TRY IT — Among the records that follow, find the line with "- **Fase Seleção" and the line with "- **IA generativa no Front-end/**". Set down those lines and all lines between them exactly, without adding anything.

Collected data:

┄┄┄┄┄┄

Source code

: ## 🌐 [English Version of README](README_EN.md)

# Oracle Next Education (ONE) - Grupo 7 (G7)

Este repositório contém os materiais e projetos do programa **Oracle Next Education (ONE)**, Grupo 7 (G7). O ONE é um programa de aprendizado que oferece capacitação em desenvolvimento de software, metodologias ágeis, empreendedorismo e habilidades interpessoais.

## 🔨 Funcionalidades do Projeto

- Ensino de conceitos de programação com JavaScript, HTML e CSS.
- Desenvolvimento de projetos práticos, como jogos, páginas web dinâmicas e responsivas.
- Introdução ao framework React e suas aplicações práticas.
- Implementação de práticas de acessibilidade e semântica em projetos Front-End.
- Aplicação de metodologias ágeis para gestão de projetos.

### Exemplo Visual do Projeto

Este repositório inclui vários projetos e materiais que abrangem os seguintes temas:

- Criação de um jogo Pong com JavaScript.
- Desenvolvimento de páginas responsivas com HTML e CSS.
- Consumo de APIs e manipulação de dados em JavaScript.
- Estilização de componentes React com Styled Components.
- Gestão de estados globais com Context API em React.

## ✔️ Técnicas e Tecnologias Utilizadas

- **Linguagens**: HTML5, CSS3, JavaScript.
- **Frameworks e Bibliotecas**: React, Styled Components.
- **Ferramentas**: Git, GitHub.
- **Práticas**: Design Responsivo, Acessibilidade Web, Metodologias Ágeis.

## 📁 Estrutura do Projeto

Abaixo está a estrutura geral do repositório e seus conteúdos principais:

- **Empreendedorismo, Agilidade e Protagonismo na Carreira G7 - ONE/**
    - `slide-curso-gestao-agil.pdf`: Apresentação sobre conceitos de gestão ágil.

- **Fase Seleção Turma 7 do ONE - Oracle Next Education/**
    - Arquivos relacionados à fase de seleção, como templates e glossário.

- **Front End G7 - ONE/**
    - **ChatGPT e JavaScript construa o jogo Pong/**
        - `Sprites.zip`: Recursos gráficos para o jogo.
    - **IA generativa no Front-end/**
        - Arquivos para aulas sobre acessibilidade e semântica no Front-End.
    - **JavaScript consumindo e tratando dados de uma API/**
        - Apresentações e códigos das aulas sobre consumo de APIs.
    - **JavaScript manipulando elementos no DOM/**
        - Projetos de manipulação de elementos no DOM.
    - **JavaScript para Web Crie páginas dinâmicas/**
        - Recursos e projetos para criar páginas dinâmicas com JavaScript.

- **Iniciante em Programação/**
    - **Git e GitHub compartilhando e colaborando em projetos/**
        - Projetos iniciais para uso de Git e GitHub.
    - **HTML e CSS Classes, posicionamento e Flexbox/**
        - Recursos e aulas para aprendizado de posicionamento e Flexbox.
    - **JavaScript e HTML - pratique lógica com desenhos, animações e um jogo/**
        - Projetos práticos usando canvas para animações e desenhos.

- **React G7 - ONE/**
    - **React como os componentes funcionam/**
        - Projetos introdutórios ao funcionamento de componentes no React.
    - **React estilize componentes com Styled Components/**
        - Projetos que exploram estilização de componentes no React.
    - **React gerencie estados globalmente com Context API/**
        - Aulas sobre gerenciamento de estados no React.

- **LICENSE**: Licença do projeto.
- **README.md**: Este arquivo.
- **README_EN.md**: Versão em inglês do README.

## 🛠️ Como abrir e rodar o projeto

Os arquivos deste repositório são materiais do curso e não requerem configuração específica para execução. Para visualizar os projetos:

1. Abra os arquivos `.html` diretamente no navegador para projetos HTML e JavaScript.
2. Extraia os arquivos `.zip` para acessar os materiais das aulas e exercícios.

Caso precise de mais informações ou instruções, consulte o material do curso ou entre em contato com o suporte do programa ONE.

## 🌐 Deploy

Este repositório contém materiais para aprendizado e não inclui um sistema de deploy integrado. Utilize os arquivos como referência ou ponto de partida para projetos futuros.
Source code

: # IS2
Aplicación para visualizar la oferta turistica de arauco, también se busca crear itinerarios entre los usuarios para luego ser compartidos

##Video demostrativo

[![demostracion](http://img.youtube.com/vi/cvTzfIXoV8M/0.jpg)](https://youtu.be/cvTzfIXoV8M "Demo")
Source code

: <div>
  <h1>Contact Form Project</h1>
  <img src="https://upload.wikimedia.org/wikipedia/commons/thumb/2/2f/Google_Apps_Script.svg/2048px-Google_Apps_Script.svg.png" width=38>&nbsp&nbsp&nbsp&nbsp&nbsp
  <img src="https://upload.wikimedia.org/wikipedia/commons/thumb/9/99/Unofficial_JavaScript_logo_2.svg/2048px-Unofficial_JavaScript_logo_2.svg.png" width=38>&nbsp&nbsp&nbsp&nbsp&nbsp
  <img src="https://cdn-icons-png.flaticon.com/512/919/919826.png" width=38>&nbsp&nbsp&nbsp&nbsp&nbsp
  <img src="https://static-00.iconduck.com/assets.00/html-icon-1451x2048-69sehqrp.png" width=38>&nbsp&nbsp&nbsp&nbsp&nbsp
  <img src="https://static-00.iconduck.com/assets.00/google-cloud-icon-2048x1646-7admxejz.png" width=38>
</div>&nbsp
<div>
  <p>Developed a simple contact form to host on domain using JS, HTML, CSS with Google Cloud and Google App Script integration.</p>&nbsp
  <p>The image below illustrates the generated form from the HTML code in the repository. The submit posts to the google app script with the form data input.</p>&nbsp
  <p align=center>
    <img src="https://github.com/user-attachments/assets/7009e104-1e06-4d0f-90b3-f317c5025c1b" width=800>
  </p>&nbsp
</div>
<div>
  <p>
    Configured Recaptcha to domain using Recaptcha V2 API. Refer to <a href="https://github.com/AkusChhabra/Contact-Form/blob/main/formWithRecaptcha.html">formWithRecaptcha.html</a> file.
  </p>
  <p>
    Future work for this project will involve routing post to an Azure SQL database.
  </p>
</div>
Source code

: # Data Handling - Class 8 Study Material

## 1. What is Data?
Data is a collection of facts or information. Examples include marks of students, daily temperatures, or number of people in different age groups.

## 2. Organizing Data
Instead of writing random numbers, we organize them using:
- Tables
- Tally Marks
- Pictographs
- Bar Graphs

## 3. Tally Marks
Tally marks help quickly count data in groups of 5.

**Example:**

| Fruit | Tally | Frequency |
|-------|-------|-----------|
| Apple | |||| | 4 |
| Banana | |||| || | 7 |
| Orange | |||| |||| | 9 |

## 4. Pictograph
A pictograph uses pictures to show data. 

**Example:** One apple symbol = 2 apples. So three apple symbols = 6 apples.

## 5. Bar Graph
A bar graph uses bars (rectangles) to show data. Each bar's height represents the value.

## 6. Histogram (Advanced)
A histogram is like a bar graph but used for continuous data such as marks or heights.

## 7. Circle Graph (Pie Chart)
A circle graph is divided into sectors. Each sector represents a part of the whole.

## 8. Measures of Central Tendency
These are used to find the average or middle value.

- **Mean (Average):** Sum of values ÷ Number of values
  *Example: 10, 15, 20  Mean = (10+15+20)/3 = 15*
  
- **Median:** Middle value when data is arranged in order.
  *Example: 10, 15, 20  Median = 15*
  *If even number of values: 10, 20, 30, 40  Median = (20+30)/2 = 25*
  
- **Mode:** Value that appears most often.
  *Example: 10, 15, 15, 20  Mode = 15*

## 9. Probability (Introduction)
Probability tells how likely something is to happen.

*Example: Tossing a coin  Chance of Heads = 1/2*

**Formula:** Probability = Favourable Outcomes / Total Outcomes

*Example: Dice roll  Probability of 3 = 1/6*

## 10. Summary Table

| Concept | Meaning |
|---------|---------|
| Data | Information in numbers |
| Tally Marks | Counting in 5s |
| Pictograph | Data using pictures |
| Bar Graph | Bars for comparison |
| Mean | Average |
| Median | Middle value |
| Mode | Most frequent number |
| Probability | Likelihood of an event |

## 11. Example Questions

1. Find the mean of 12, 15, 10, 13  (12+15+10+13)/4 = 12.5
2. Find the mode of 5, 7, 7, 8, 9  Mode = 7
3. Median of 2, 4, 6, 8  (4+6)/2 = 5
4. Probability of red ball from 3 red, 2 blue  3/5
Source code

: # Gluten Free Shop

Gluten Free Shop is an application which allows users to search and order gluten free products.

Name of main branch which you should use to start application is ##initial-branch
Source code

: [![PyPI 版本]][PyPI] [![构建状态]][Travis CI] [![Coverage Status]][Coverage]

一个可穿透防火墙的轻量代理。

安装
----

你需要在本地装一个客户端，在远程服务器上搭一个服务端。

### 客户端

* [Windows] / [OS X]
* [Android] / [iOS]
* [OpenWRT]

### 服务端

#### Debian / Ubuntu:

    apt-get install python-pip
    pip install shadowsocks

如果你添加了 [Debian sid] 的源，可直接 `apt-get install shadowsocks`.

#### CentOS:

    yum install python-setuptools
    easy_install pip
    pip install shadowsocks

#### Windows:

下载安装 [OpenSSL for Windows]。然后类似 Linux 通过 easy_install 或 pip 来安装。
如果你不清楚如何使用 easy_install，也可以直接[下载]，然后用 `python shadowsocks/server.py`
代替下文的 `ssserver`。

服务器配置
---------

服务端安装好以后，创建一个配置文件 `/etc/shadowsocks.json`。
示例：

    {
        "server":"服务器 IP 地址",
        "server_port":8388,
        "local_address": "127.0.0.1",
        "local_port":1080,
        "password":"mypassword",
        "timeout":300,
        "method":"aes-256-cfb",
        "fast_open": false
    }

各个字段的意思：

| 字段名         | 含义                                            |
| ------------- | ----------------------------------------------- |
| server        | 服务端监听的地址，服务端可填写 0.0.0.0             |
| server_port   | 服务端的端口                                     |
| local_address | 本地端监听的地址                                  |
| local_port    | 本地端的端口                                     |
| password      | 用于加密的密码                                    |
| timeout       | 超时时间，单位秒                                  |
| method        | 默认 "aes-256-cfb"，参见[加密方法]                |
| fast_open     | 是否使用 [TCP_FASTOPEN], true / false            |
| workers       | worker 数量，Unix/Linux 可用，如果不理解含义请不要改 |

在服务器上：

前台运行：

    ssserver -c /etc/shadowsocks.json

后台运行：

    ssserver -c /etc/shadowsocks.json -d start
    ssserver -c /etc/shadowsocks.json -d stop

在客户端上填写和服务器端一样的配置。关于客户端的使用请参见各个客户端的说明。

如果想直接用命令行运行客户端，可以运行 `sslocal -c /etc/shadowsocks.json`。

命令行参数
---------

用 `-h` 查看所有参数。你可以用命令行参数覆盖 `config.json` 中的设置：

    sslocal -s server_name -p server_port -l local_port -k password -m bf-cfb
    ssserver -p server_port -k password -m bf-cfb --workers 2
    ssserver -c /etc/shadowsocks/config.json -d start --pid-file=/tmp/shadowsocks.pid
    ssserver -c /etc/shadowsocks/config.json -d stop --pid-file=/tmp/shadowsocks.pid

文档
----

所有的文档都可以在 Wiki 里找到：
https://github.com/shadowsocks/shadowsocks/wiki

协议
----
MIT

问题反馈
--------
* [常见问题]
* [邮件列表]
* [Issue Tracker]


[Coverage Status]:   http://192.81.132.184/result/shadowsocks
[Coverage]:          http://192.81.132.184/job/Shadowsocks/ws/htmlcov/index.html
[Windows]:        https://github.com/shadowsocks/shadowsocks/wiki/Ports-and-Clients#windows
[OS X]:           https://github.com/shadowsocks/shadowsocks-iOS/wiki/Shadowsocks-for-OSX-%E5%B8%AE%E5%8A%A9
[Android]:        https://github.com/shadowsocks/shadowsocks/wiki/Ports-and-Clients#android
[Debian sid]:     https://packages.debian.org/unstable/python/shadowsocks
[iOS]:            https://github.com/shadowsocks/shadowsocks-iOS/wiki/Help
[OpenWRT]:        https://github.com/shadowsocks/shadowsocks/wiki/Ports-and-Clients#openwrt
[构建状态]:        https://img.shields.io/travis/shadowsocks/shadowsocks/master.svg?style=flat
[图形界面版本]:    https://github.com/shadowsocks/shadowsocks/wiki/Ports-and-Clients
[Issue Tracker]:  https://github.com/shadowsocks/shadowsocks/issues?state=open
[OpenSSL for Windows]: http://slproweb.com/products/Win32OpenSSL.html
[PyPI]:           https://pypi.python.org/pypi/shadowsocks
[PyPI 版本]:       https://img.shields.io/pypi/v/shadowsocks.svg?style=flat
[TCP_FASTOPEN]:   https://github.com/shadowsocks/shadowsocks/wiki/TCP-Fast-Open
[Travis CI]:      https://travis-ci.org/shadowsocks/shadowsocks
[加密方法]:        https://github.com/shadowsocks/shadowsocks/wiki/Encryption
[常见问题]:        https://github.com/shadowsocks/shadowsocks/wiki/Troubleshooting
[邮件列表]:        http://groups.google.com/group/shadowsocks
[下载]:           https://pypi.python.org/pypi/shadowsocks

┄┄┄┄┄┄

ANSWER TO THE EXERCISE —
- **Fase Seleção Turma 7 do ONE - Oracle Next Education/**
    - Arquivos relacionados à fase de seleção, como templates e glossário.

- **Front End G7 - ONE/**
    - **ChatGPT e JavaScript construa o jogo Pong/**
        - `Sprites.zip`: Recursos gráficos para o jogo.
    - **IA generativa no Front-end/**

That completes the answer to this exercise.